[Opening SUPPLIED DATA section]
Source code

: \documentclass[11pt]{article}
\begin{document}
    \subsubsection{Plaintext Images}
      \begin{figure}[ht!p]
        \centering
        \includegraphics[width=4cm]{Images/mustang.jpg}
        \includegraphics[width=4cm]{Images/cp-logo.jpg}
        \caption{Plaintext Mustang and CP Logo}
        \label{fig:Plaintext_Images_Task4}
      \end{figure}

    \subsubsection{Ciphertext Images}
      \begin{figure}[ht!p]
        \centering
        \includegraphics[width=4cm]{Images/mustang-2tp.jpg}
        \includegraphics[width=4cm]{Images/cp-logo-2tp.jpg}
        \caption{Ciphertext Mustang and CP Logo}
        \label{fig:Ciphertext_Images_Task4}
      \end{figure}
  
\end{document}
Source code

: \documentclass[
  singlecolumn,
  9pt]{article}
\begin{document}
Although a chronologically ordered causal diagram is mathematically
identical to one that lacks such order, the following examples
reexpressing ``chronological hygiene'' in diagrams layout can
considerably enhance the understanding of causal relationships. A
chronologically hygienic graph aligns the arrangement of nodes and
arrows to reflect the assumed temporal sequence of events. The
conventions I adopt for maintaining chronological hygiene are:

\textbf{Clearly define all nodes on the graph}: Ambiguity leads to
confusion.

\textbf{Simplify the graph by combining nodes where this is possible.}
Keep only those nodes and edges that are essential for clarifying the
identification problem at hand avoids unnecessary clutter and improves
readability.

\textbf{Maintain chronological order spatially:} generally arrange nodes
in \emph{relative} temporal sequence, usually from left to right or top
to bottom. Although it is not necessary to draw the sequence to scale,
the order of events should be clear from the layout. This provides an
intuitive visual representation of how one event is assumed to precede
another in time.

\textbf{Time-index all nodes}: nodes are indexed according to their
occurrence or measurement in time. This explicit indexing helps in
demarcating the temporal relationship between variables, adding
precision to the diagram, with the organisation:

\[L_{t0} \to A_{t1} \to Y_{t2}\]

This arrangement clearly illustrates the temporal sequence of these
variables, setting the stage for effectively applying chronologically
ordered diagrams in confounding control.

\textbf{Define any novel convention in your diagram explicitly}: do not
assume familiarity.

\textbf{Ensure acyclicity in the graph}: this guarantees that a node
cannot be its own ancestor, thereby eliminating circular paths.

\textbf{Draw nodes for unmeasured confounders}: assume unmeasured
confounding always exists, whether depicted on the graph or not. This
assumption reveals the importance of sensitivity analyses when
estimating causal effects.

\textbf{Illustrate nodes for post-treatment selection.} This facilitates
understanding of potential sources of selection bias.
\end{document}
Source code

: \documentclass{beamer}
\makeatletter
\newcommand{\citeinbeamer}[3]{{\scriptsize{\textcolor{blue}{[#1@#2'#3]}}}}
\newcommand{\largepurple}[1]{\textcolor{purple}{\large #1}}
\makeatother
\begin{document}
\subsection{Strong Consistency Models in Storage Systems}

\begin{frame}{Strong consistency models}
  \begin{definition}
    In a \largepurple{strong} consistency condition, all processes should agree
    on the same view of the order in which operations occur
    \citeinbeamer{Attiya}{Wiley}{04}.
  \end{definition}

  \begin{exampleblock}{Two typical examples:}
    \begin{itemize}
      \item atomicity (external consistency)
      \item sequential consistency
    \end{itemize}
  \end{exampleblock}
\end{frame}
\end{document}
[Closing SUPPLIED DATA section]
## EXERCISE BRIEF
Repeat all of the records, letter for letter.

## REPLY TO THE EXERCISE
Source code

: \documentclass[11pt]{article}
\begin{document}
    \subsubsection{Plaintext Images}
      \begin{figure}[ht!p]
        \centering
        \includegraphics[width=4cm]{Images/mustang.jpg}
        \includegraphics[width=4cm]{Images/cp-logo.jpg}
        \caption{Plaintext Mustang and CP Logo}
        \label{fig:Plaintext_Images_Task4}
      \end{figure}

    \subsubsection{Ciphertext Images}
      \begin{figure}[ht!p]
        \centering
        \includegraphics[width=4cm]{Images/mustang-2tp.jpg}
        \includegraphics[width=4cm]{Images/cp-logo-2tp.jpg}
        \caption{Ciphertext Mustang and CP Logo}
        \label{fig:Ciphertext_Images_Task4}
      \end{figure}
  
\end{document}
Source code

: \documentclass[
  singlecolumn,
  9pt]{article}
\begin{document}
Although a chronologically ordered causal diagram is mathematically
identical to one that lacks such order, the following examples
reexpressing ``chronological hygiene'' in diagrams layout can
considerably enhance the understanding of causal relationships. A
chronologically hygienic graph aligns the arrangement of nodes and
arrows to reflect the assumed temporal sequence of events. The
conventions I adopt for maintaining chronological hygiene are:

\textbf{Clearly define all nodes on the graph}: Ambiguity leads to
confusion.

\textbf{Simplify the graph by combining nodes where this is possible.}
Keep only those nodes and edges that are essential for clarifying the
identification problem at hand avoids unnecessary clutter and improves
readability.

\textbf{Maintain chronological order spatially:} generally arrange nodes
in \emph{relative} temporal sequence, usually from left to right or top
to bottom. Although it is not necessary to draw the sequence to scale,
the order of events should be clear from the layout. This provides an
intuitive visual representation of how one event is assumed to precede
another in time.

\textbf{Time-index all nodes}: nodes are indexed according to their
occurrence or measurement in time. This explicit indexing helps in
demarcating the temporal relationship between variables, adding
precision to the diagram, with the organisation:

\[L_{t0} \to A_{t1} \to Y_{t2}\]

This arrangement clearly illustrates the temporal sequence of these
variables, setting the stage for effectively applying chronologically
ordered diagrams in confounding control.

\textbf{Define any novel convention in your diagram explicitly}: do not
assume familiarity.

\textbf{Ensure acyclicity in the graph}: this guarantees that a node
cannot be its own ancestor, thereby eliminating circular paths.

\textbf{Draw nodes for unmeasured confounders}: assume unmeasured
confounding always exists, whether depicted on the graph or not. This
assumption reveals the importance of sensitivity analyses when
estimating causal effects.

\textbf{Illustrate nodes for post-treatment selection.} This facilitates
understanding of potential sources of selection bias.
\end{document}
Source code

: \documentclass{beamer}
\makeatletter
\newcommand{\citeinbeamer}[3]{{\scriptsize{\textcolor{blue}{[#1@#2'#3]}}}}
\newcommand{\largepurple}[1]{\textcolor{purple}{\large #1}}
\makeatother
\begin{document}
\subsection{Strong Consistency Models in Storage Systems}

\begin{frame}{Strong consistency models}
  \begin{definition}
    In a \largepurple{strong} consistency condition, all processes should agree
    on the same view of the order in which operations occur
    \citeinbeamer{Attiya}{Wiley}{04}.
  \end{definition}

  \begin{exampleblock}{Two typical examples:}
    \begin{itemize}
      \item atomicity (external consistency)
      \item sequential consistency
    \end{itemize}
  \end{exampleblock}
\end{frame}
\end{document}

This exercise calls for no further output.